I suggested a hike because that was my strategy not to come home 30 pounds heavier. Hike every day. Burn 326 calories to offset 500 calorie piece of pie after 2000 calorie dinner.
Talking my sister and husband into a four mile hike up a mountain, I ran upstairs to dress after my 1500 calorie breakfast. I put on my shirt. I pulled on my shorts. I rooted around in my suitcase for my running shoes.
I found one.
I found the other.
Except . . .
Maybe this is a better angle.
My two right feet.
I can’t tell you how many times this clip went through my head in three days of hiking staring down at that.
“Am I nuts, or is something wrong with his feet?”
Yes, instead of two left feet, my story line held two right feet.
Determined soul or sole that I was, I hiked everywhere — tripping over roots and granite boulders — for three days.
Yes. Ninety floors in one day with two right feet.
What I learned.
By the second day, a left foot presses, sort of molds the inside of the right shoe so that it’s bearable. Though a right shoe turns to the left, the fabric and your left foot stretches the toe box to the right. Curving the way a left shoe would.
It’s more so the third day.
We are all bent in lots of ways.
If we don’t like the bend of our nature — I’m too loud, too quiet, not blonde enough — we can change our behavior, appearance. The world thinks we are a right foot but deep down we will still be a left foot pressing against instep of a right shoe.

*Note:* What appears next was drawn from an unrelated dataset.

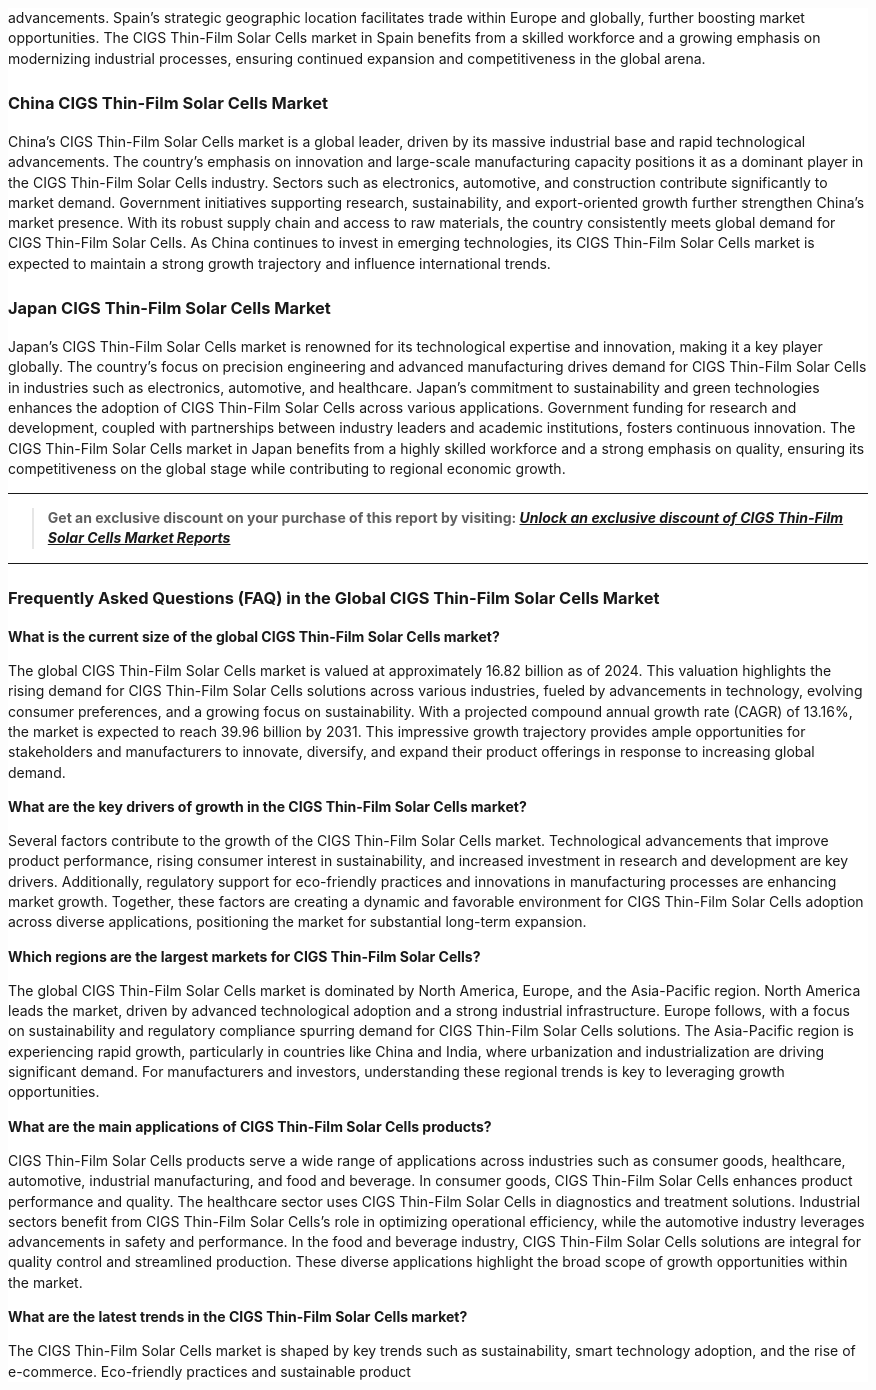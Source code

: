 advancements. Spain&rsquo;s strategic geographic location facilitates trade within Europe and globally, further boosting market opportunities. The CIGS Thin-Film Solar Cells market in Spain benefits from a skilled workforce and a growing emphasis on modernizing industrial processes, ensuring continued expansion and competitiveness in the global arena.</p><h3>China CIGS Thin-Film Solar Cells Market</h3><p>China&rsquo;s CIGS Thin-Film Solar Cells market is a global leader, driven by its massive industrial base and rapid technological advancements. The country&rsquo;s emphasis on innovation and large-scale manufacturing capacity positions it as a dominant player in the CIGS Thin-Film Solar Cells industry. Sectors such as electronics, automotive, and construction contribute significantly to market demand. Government initiatives supporting research, sustainability, and export-oriented growth further strengthen China&rsquo;s market presence. With its robust supply chain and access to raw materials, the country consistently meets global demand for CIGS Thin-Film Solar Cells. As China continues to invest in emerging technologies, its CIGS Thin-Film Solar Cells market is expected to maintain a strong growth trajectory and influence international trends.</p><h3>Japan CIGS Thin-Film Solar Cells Market</h3><p>Japan&rsquo;s CIGS Thin-Film Solar Cells market is renowned for its technological expertise and innovation, making it a key player globally. The country&rsquo;s focus on precision engineering and advanced manufacturing drives demand for CIGS Thin-Film Solar Cells in industries such as electronics, automotive, and healthcare. Japan&rsquo;s commitment to sustainability and green technologies enhances the adoption of CIGS Thin-Film Solar Cells across various applications. Government funding for research and development, coupled with partnerships between industry leaders and academic institutions, fosters continuous innovation. The CIGS Thin-Film Solar Cells market in Japan benefits from a highly skilled workforce and a strong emphasis on quality, ensuring its competitiveness on the global stage while contributing to regional economic growth.</p><hr /><blockquote><p><strong>Get an exclusive discount on your purchase of this report by visiting: <em><a href="://marketresearchpulse.com/ask-for-discount/118036?utm_source=Github&amp;utm_medium=022">Unlock an exclusive discount of CIGS Thin-Film Solar Cells Market Reports</a></em>&nbsp;</strong></p></blockquote><hr /><h3>Frequently Asked Questions (FAQ) in the Global CIGS Thin-Film Solar Cells Market</h3><p><strong>What is the current size of the global CIGS Thin-Film Solar Cells market?</strong></p><p>The global CIGS Thin-Film Solar Cells market is valued at approximately 16.82 billion as of 2024. This valuation highlights the rising demand for CIGS Thin-Film Solar Cells solutions across various industries, fueled by advancements in technology, evolving consumer preferences, and a growing focus on sustainability. With a projected compound annual growth rate (CAGR) of 13.16%, the market is expected to reach 39.96 billion by 2031. This impressive growth trajectory provides ample opportunities for stakeholders and manufacturers to innovate, diversify, and expand their product offerings in response to increasing global demand.</p><p><strong>What are the key drivers of growth in the CIGS Thin-Film Solar Cells market?</strong></p><p>Several factors contribute to the growth of the CIGS Thin-Film Solar Cells market. Technological advancements that improve product performance, rising consumer interest in sustainability, and increased investment in research and development are key drivers. Additionally, regulatory support for eco-friendly practices and innovations in manufacturing processes are enhancing market growth. Together, these factors are creating a dynamic and favorable environment for CIGS Thin-Film Solar Cells adoption across diverse applications, positioning the market for substantial long-term expansion.</p><p><strong>Which regions are the largest markets for CIGS Thin-Film Solar Cells?</strong></p><p>The global CIGS Thin-Film Solar Cells market is dominated by North America, Europe, and the Asia-Pacific region. North America leads the market, driven by advanced technological adoption and a strong industrial infrastructure. Europe follows, with a focus on sustainability and regulatory compliance spurring demand for CIGS Thin-Film Solar Cells solutions. The Asia-Pacific region is experiencing rapid growth, particularly in countries like China and India, where urbanization and industrialization are driving significant demand. For manufacturers and investors, understanding these regional trends is key to leveraging growth opportunities.</p><p><strong>What are the main applications of CIGS Thin-Film Solar Cells products?</strong></p><p>CIGS Thin-Film Solar Cells products serve a wide range of applications across industries such as consumer goods, healthcare, automotive, industrial manufacturing, and food and beverage. In consumer goods, CIGS Thin-Film Solar Cells enhances product performance and quality. The healthcare sector uses CIGS Thin-Film Solar Cells in diagnostics and treatment solutions. Industrial sectors benefit from CIGS Thin-Film Solar Cells&rsquo;s role in optimizing operational efficiency, while the automotive industry leverages advancements in safety and performance. In the food and beverage industry, CIGS Thin-Film Solar Cells solutions are integral for quality control and streamlined production. These diverse applications highlight the broad scope of growth opportunities within the market.</p><p><strong>What are the latest trends in the CIGS Thin-Film Solar Cells market?</strong></p><p>The CIGS Thin-Film Solar Cells market is shaped by key trends such as sustainability, smart technology adoption, and the rise of e-commerce. Eco-friendly practices and sustainable product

Now this can be bad or good. Bad if we are trying to conform away from our true positive, unique nature.
Good if we are trying to change unhealthy ways we naturally bend.
But no matter how much we look like a right foot on the wrong side of the body, we are a left foot in the wrong shoe.
Only a miracle (or act of God) can change a foot. Or break it till it fits. Which can be considered an act of God I guess.
And that’s what goes through my mind hiking 90 floors with the wrong shoe.
I usually don’t daydream of God breaking bones but I usually don’t hike 90 floors in the wrong shoe either.
Already dismounted, I ran to transition pushing my bike along in my right hand. I always do this. But it was hot and humid yesterday — and I was a little tipsy-tired. My bike started slipping. As I tried to grab my bike, my bike shoes slipped on the pavement.
I’m falling. Love when that thought pops into my head.
For some miraculous reason, I fell forward into a somersault, grabbed my bike and ran toward the bike in entrance.
That’s when I heard Great Recovery from the crowd.
After changing shoes and running out of transition to start the 5K — this is what echoed in my thoughts.
“Dad you must have jumped this thing 50 yards!”
“Ah, that’s nothing to be proud of Rusty.”
Except in my mind it was . . .
“Oh, wiping out going into bike transition is nothing to be proud of sir.”
Nope . . .
Standing atop the transition rack, I acknowledged to myself.
The sad part about the above photo is that my right knee is the scraped and bloodied one — and you can’t see it from this pic.
I really wanted a photo with the 81-year-old racer whom I chatted with on the beach. She started doing triathlons when she was 60.